Ce tact des circulations cosmiques vit et agit aussi dans chaque microcosme libre de ses mouvements dans l’espace, il dissout parfois toutes ces tensions individuelles dans une harmonie unique qui est sentie de chacun. Quiconque a jamais suivi des yeux le vol d’un oiseau dans les airs et noté le rythme, toujours le même, de ses montées, de ses descentes, de ses détours et de sa disparition à l'horizon lointain, aura senti dans tous ces mouvements la sûreté de l’instinct végétal, du "il", du "nous", qui se passe de toute transition intellectuelle entre moi et toi. Tel est le sens des querelles d'amour ou guerrières entre hommes ou animaux; ainsi se cimente, sous le feu de l’ennemi, l’unité d’un régiment d’assaut; ainsi évolue tout à coup, devant un danger imminent, la foule incohérente qui se transforme en corps compact, pense et agit sur-le-champ, à l'aveuglette, d'une manière énigmatique, quitte à se dissoudre l’instant d’après. Ici plus de frontières microcosmiques. On tempête, on menace, on s’impatiente, on court, on vole, on fléchit, on se modère. Les membres s’entrelacent, le pied fait un bond, un cri unique résonne de la bouche de tous, un Destin unique règne sur tous. D’une somme de mondes minuscules est sortie subitement une unité parfaite.
La perception d’un tact cosmique s’appelle sentiment, celle de tensions microcosmiques sensation. Le terme ambigu de sensibilité a obscurci cette claire discrimination entre l’aspect général de la vie végétale et l’aspect particulier de la vie animale. On établirait
entre les deux un rapport plus profond en appelant l’une la vie des sexes, l’autre la vie des sens. La première porte le caractère de périodicité, de tact, jusque dans sa parfaite harmonie avec les grandes révolutions stellaires : rapports de la femme et de la lune, de la vie en général et de la nuit, du printemps ou des chaleurs. La seconde est faite de tensions : tension de la lumière sur l’objet éclairé, de la connaissance sur l'objet connu, de la douleur sur l’arme qui l’a causée. Chez les hommes supérieurs, chacune des deux vies a stigmatisé des organes spéciaux, dont le langage est d’autant plus clair que la forme en est parfaite. Nous possédons pour l’être cosmique deux organes de circulation : l’appareil sanguin et l’organe sexuel; pour la mobilité microcosmique deux organes de distinction : les sens et les nerfs. Il faut admettre qu'à l’origine, le corps entier était a la fois organe de circulation et organe du toucher. Le sang est pour nous le symbole du vivant. Il circule de la génération à la mort, en passant du corps de la mère dans celui de l’enfant, dans la veille comme dans le sommeil, sans fin et sans solution de continuité. Le sang des ancêtres coule à travers la chaîne des générations, reliées ainsi dans un vaste rapport de destin, de tact, de temps...

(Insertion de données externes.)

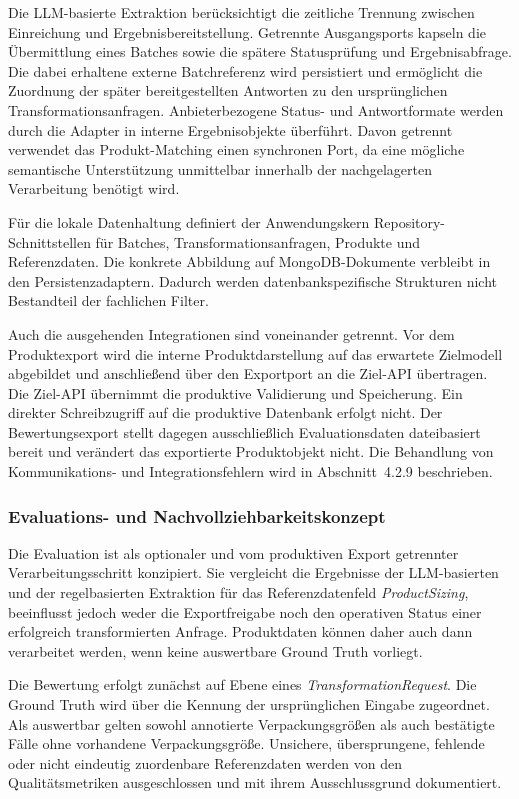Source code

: Die LLM-basierte Extraktion berücksichtigt die zeitliche Trennung zwischen Einreichung und Ergebnisbereitstellung. Getrennte Ausgangsports kapseln die Übermittlung 
eines Batches sowie die spätere Statusprüfung und Ergebnisabfrage. Die dabei erhaltene externe Batchreferenz wird persistiert und ermöglicht die Zuordnung der später 
bereitgestellten Antworten zu den ursprünglichen Transformationsanfragen. Anbieterbezogene Status- und Antwortformate werden durch die Adapter in interne Ergebnisobjekte 
überführt. Davon getrennt verwendet das Produkt-Matching einen synchronen Port, da eine mögliche semantische Unterstützung unmittelbar innerhalb der nachgelagerten 
Verarbeitung benötigt wird.

Für die lokale Datenhaltung definiert der Anwendungskern Repository-Schnittstellen für Batches, Transformationsanfragen, Produkte und Referenzdaten. Die konkrete 
Abbildung auf MongoDB-Dokumente verbleibt in den Persistenzadaptern. Dadurch werden datenbankspezifische Strukturen nicht Bestandteil der fachlichen Filter.

Auch die ausgehenden Integrationen sind voneinander getrennt. Vor dem Produktexport wird die interne Produktdarstellung auf das erwartete Zielmodell abgebildet und 
anschließend über den Exportport an die Ziel-API übertragen. Die Ziel-API übernimmt die produktive Validierung und Speicherung. Ein direkter Schreibzugriff auf die 
produktive Datenbank erfolgt nicht. Der Bewertungsexport stellt dagegen ausschließlich Evaluationsdaten dateibasiert bereit und verändert das exportierte Produktobjekt 
nicht. Die Behandlung von Kommunikations- und Integrationsfehlern wird in Abschnitt~4.2.9 beschrieben.

\subsubsection{Evaluations- und Nachvollziehbarkeitskonzept}

Die Evaluation ist als optionaler und vom produktiven Export getrennter Verarbeitungsschritt konzipiert. Sie vergleicht die Ergebnisse der LLM-basierten und der 
regelbasierten Extraktion für das Referenzdatenfeld \textit{ProductSizing}, beeinflusst jedoch weder die Exportfreigabe noch den operativen Status einer erfolgreich 
transformierten Anfrage. Produktdaten können daher auch dann verarbeitet werden, wenn keine auswertbare Ground Truth vorliegt.

Die Bewertung erfolgt zunächst auf Ebene eines \textit{TransformationRequest}. Die Ground Truth wird über die Kennung der ursprünglichen Eingabe zugeordnet. Als auswertbar 
gelten sowohl annotierte Verpackungsgrößen als auch bestätigte Fälle ohne vorhandene Verpackungsgröße. Unsichere, übersprungene, fehlende oder nicht eindeutig zuordenbare 
Referenzdaten werden von den Qualitätsmetriken ausgeschlossen und mit ihrem Ausschlussgrund dokumentiert.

Nous voici donc en face de l'homme. Rien qui trouble désormais, dans son être éveillé sensible, la pure domination de l'œil. Bruits nocturnes, vent, respiration des animaux, parfum des plantes, toutes ses sensations se réduisent à une question d'origine et de direction du monde lumineux. Nous n'avons aucune idée du monde olfactif où le chien, premier compagnon de l'homme, range encore ses sensations visuelles. Nous ne savons rien du monde des papillons, dans les yeux de cristal desquels ne se dessine aucune image; nous ne savons rien de l'ambiance des animaux sensibles sans yeux. Seul l'espace visuel nous est resté! Et les fragments des autres mondes sensibles, sons, odeurs, chaleur, froid, y ont pris place comme «qualités» et «effets» d'objets lumineux. La chaleur vient du feu que nous avons vu, nous voyons la rose qui embaume l'espace lumineux, et nous parlons du son d'un violon. En ce qui concerne nos rapports avec les astres, nous nous contentons aussi de les regarder; ils rayonnent au-dessus de nos têtes et continuent leur marche visible. Les bêtes, et même les hommes primitifs, ont sans doute de ces astres des sensations claires d'un tout autre ordre, dont une partie nous est connue subsidiairement grâce aux observations scientifiques, mais dont l'autre est inaccessible pour nous.
Cette réduction de notre faculté sensible est en même temps approfondissement considérable. L'être éveillé humain n'est plus simple tension entre le corps et le monde ambiant. Il est devenu la vie resserrée dans les limites d'un champ lumineux. Le corps se
meut dans l'espace vu. Vivre en profondeur, c'est s'infiltrer violemment d'un centre lumineux dans des lointains visibles que nous appelons moi. «Moi» est un concept d'optique. La vie du moi sera désormais la vie sous le soleil, tandis que la nuit est apparentée à la mort. D'où un nouveau sentiment d'angoisse qui englobe tous les autres : la phobie de l'invisible, qu'on entend, qu'on sent, qu'on devine, ou qu'on voit dans ses effets sans l'apercevoir lui-même. Les animaux connaissent d'autres formes d'angoisse tout à fait énigmatiques pour nous; car la peur même du silence, que le naïf et l'enfant veulent dissiper ou interrompre en faisant du bruit ou en parlant très fort, est en train de disparaître chez l'homme plus avancé. Mais la phobie de l'invisible est la marque spécifique de toute religiosité chez l'homme. Les divinités sont des réalités lumineuses pressenties, représentées, contemplées. «Dieu invisible» est le dernier mot de la transcendance humaine. L'au-delà est situé à la frontière du monde lumineux; la Rédemption libère l'homme de la magie de la lumière et de ses effets réels. ..." (traduction M.Tazerout, 1948)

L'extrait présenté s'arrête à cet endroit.